*REQUIREMENT*. Which of the lines below contain the string "tunnel"? Copy each one.

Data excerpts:
_ _ _ _

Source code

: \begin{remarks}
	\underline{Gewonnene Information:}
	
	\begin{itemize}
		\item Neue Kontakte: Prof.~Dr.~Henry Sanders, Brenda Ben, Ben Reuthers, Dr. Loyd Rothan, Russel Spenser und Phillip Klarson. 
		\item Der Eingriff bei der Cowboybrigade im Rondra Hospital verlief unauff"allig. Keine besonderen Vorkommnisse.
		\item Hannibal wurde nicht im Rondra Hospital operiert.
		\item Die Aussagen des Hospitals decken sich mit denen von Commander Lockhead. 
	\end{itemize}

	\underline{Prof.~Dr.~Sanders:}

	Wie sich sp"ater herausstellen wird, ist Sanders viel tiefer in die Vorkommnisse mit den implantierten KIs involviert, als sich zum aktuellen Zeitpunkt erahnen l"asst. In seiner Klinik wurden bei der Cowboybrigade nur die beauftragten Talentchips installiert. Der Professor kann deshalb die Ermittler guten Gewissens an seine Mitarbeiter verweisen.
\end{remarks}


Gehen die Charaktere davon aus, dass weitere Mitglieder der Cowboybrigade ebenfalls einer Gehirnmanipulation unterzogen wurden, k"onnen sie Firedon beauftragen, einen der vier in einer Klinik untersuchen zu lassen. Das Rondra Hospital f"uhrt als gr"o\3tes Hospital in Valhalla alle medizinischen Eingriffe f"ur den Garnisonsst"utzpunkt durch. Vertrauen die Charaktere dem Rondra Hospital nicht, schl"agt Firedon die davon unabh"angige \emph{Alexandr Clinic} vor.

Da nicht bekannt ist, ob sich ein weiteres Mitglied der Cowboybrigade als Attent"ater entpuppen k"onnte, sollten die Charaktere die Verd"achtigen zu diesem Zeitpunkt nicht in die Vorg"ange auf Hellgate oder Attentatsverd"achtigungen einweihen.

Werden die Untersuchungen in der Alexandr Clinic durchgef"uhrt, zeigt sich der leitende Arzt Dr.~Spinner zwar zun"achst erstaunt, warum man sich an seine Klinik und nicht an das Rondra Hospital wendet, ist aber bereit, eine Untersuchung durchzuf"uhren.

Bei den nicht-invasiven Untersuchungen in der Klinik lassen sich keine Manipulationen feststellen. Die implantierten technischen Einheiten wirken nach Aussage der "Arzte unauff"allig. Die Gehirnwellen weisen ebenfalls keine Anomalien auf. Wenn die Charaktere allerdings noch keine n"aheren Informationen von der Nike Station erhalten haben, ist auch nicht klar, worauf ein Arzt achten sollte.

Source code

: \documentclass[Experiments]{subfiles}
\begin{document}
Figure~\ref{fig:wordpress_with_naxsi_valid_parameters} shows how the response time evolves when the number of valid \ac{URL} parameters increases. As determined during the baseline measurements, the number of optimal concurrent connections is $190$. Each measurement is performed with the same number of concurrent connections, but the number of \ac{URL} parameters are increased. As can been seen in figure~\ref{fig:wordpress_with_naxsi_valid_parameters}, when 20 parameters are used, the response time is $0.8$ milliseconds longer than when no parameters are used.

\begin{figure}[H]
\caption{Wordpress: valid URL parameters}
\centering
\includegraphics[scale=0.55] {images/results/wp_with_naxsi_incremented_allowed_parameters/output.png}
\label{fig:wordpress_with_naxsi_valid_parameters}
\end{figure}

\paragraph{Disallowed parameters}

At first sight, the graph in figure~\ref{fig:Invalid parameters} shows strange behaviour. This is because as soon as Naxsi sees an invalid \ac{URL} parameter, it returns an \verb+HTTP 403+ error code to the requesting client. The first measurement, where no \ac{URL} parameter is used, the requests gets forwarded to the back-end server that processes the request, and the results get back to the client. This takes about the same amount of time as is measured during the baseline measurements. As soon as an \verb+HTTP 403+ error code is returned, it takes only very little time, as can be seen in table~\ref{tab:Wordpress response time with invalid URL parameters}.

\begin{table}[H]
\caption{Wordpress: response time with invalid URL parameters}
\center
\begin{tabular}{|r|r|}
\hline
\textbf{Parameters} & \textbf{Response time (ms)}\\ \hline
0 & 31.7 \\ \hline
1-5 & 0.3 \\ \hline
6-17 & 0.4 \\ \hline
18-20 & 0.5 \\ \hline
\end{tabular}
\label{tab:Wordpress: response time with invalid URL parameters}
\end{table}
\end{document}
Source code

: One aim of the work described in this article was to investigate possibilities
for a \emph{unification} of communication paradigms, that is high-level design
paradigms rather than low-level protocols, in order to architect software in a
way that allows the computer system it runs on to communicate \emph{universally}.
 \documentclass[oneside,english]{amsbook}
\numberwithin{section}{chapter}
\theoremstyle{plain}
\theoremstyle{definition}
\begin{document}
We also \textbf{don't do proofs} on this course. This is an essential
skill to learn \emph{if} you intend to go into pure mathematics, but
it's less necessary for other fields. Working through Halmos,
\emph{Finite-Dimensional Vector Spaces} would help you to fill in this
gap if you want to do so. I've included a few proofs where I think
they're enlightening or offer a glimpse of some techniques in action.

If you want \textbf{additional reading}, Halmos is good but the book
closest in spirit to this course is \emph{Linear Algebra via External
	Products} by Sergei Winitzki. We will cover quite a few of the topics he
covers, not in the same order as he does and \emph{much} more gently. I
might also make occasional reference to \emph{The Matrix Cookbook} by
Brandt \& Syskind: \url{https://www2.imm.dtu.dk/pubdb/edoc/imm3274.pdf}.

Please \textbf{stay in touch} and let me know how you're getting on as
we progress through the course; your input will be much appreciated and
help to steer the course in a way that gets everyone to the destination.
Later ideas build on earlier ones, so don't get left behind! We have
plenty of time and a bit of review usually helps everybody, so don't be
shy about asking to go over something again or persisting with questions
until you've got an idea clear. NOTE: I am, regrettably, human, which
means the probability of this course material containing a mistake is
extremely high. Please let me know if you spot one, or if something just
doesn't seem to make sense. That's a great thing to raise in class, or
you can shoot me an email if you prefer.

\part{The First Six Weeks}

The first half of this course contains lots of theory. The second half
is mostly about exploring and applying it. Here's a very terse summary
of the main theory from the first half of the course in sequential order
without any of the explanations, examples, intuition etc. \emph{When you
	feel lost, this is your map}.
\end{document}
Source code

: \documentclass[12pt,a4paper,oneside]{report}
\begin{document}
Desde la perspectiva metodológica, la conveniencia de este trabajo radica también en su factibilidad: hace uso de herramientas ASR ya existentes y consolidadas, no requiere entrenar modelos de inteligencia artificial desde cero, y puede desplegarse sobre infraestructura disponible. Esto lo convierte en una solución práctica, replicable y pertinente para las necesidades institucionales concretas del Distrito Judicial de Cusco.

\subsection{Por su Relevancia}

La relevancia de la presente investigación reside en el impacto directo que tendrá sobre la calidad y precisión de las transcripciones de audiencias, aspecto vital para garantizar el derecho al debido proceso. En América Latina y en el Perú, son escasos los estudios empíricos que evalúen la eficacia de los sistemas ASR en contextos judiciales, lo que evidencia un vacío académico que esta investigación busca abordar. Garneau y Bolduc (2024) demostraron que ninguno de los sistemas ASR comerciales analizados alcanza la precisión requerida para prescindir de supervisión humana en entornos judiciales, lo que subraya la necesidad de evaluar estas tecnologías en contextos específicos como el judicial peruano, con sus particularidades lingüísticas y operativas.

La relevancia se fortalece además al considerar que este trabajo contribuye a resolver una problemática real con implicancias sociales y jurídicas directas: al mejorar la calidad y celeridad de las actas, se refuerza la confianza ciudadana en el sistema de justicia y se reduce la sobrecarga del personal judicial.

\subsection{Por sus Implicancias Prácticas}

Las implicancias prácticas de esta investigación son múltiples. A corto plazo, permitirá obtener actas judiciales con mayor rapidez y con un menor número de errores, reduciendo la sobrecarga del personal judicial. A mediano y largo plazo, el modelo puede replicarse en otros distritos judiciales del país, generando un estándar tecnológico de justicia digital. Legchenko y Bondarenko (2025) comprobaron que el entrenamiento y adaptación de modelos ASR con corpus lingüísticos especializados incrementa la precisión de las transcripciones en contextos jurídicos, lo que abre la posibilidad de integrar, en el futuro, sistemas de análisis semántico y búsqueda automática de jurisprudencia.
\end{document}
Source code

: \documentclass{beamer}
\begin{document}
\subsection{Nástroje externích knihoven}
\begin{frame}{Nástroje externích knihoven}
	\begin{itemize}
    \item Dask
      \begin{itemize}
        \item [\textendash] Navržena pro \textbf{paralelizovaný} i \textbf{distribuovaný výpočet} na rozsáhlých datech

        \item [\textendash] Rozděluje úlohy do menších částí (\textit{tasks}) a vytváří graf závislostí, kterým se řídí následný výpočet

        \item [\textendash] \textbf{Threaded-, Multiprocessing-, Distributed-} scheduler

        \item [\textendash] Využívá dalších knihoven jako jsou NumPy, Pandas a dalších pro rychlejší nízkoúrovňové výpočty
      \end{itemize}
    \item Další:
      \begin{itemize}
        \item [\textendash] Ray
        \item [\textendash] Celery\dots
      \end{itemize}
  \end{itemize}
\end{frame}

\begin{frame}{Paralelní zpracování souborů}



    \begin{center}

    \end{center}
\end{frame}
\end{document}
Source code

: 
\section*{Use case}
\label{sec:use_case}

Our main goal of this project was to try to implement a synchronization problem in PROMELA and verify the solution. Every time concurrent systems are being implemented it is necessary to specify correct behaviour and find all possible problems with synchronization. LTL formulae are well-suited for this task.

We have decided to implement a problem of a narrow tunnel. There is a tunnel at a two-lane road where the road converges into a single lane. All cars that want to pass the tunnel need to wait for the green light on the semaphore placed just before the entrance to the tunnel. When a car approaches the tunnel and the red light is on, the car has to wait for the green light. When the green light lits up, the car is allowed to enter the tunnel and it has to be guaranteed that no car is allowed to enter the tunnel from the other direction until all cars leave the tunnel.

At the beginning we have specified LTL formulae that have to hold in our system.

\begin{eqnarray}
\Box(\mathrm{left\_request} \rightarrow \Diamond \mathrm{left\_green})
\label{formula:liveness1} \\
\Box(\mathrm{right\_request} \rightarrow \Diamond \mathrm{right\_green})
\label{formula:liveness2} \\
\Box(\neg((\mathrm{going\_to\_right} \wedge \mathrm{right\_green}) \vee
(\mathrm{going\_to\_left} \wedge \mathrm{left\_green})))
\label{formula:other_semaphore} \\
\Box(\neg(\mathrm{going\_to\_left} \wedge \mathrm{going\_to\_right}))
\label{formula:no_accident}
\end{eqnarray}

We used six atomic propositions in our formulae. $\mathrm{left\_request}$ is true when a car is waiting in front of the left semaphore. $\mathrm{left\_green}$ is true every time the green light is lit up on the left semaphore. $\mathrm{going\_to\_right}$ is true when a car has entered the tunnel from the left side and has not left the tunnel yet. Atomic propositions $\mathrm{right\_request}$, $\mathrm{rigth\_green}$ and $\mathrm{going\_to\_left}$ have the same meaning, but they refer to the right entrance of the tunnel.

_ _ _ _

*TASK ANSWER*.
We have decided to implement a problem of a narrow tunnel. There is a tunnel at a two-lane road where the road converges into a single lane. All cars that want to pass the tunnel need to wait for the green light on the semaphore placed just before the entrance to the tunnel. When a car approaches the tunnel and the red light is on, the car has to wait for the green light. When the green light lits up, the car is allowed to enter the tunnel and it has to be guaranteed that no car is allowed to enter the tunnel from the other direction until all cars leave the tunnel.
We used six atomic propositions in our formulae. $\mathrm{left\_request}$ is true when a car is waiting in front of the left semaphore. $\mathrm{left\_green}$ is true every time the green light is lit up on the left semaphore. $\mathrm{going\_to\_right}$ is true when a car has entered the tunnel from the left side and has not left the tunnel yet. Atomic propositions $\mathrm{right\_request}$, $\mathrm{rigth\_green}$ and $\mathrm{going\_to\_left}$ have the same meaning, but they refer to the right entrance of the tunnel.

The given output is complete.